JONESBOROUGH, Tenn. (WJHL) — A Washington County, Tenn. grand jury dismissed the case that accused Jared Benjamin Lafer, 27, Bakersville, of hitting a Black Lives Matter protester with his car last September.

Lafer’s attorney, Mac Meade, told News Channel 11 Monday that a No True Bill was issued by the Grand Jury, meaning no charges were filed against Lafer.

“We always had great confidence that once we had a trial on the matter, that the jury would return a, ‘not guilty,’ for Mr. Lafer in his situation and today — thanks to the hard work of the staff and the attorneys at Meade Law Group — we’ve been able to keep the charges from being filed in the first place,” Meade said. “Having a no true bill issued by the grand jury is a big deal, and it’s a rare deal. It doesn’t happen by accident.”

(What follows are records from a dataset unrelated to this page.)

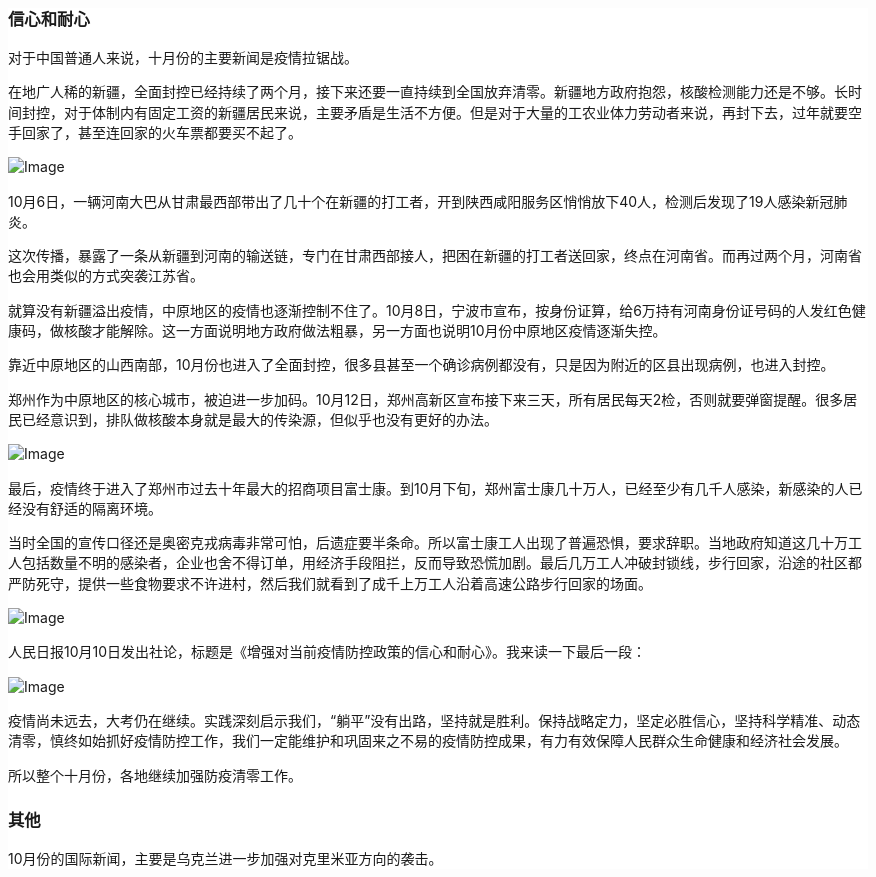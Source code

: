

### 信心和耐心



对于中国普通人来说，十月份的主要新闻是疫情拉锯战。



在地广人稀的新疆，全面封控已经持续了两个月，接下来还要一直持续到全国放弃清零。新疆地方政府抱怨，核酸检测能力还是不够。长时间封控，对于体制内有固定工资的新疆居民来说，主要矛盾是生活不方便。但是对于大量的工农业体力劳动者来说，再封下去，过年就要空手回家了，甚至连回家的火车票都要买不起了。

![Image](https://img.bedtime.news/2023/01/05/63b61892d08d2.png)



10月6日，一辆河南大巴从甘肃最西部带出了几十个在新疆的打工者，开到陕西咸阳服务区悄悄放下40人，检测后发现了19人感染新冠肺炎。



这次传播，暴露了一条从新疆到河南的输送链，专门在甘肃西部接人，把困在新疆的打工者送回家，终点在河南省。而再过两个月，河南省也会用类似的方式突袭江苏省。



就算没有新疆溢出疫情，中原地区的疫情也逐渐控制不住了。10月8日，宁波市宣布，按身份证算，给6万持有河南身份证号码的人发红色健康码，做核酸才能解除。这一方面说明地方政府做法粗暴，另一方面也说明10月份中原地区疫情逐渐失控。



靠近中原地区的山西南部，10月份也进入了全面封控，很多县甚至一个确诊病例都没有，只是因为附近的区县出现病例，也进入封控。



郑州作为中原地区的核心城市，被迫进一步加码。10月12日，郑州高新区宣布接下来三天，所有居民每天2检，否则就要弹窗提醒。很多居民已经意识到，排队做核酸本身就是最大的传染源，但似乎也没有更好的办法。



![Image](https://img.bedtime.news/2023/01/05/63b618949ad57.jpeg)

最后，疫情终于进入了郑州市过去十年最大的招商项目富士康。到10月下旬，郑州富士康几十万人，已经至少有几千人感染，新感染的人已经没有舒适的隔离环境。



当时全国的宣传口径还是奥密克戎病毒非常可怕，后遗症要半条命。所以富士康工人出现了普遍恐惧，要求辞职。当地政府知道这几十万工人包括数量不明的感染者，企业也舍不得订单，用经济手段阻拦，反而导致恐慌加剧。最后几万工人冲破封锁线，步行回家，沿途的社区都严防死守，提供一些食物要求不许进村，然后我们就看到了成千上万工人沿着高速公路步行回家的场面。

![Image](https://img.bedtime.news/2023/01/05/63b618962fa21.png)

人民日报10月10日发出社论，标题是《增强对当前疫情防控政策的信心和耐心》。我来读一下最后一段：

![Image](https://img.bedtime.news/2023/01/05/63b61897afc48.png)

疫情尚未远去，大考仍在继续。实践深刻启示我们，“躺平”没有出路，坚持就是胜利。保持战略定力，坚定必胜信心，坚持科学精准、动态清零，慎终如始抓好疫情防控工作，我们一定能维护和巩固来之不易的疫情防控成果，有力有效保障人民群众生命健康和经济社会发展。



所以整个十月份，各地继续加强防疫清零工作。



### 其他



10月份的国际新闻，主要是乌克兰进一步加强对克里米亚方向的袭击。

Meade added that he was pleased with the outcome of the morning’s court proceeding.

News Channel 11 spoke with Lafer after the court session, who said he maintained his innocence throughout the case.

“I just want to thank god and everybody else who supported me,” he said. “I knew from day one that I was not guilty, and it took the grand jury — 12 people — to prove that as well.”

Meade said Monday the firm filed expungement paperwork.

“So, ideally within a few weeks’ time, Mr. Lafer can say that he’s never been charged with or convicted of any crime,” Meade said.

The hit-and-run

The incident happened in Johnson City amid a string of regional civil rights protests following the death of George Floyd in Minneapolis at the hands of law enforcement officers.

A previous court session revealed the protester, Johnathon Bowers, had sustained two broken legs, a concussion and a brain bleed from the hit-and-run.

Lafer turned himself in to police, and his aggravated assault charge was later reduced to a reckless aggravated assault in a May court session.

Reaction to charges being dropped

Victoria Hewlett witnessed the incident between Bowers and Lafer in 2020, which she filmed from her vehicle in Downtown Johnson City.

Hewlett said the outcome of the morning’s court proceedings was “outrageous.”

“That guy could have killed him easily,” she said. “And how can that be self-defense when he’s the one in a car, which has the power to kill another human being there? I don’t understand it; it’s totally outrageous.

“I just found out about this an hour ago that all charges were ultimately dropped and unfortunately, I’m not as surprised as I wish I was, but this is just outrageous. To me, there’s so many things wrong with this, and it sets a terrible precedent for the future of hate crimes.”

She said she saw Lafer drive over Bowers and was shocked by the incident.

“It just highlights the lack of justice in the justice system that happens so much, and that’s why people are out protesting because of the lack of justice in the justice system, so it just highlights the very reason people were out there in the first place — it’s outrageous,” Hewlett said.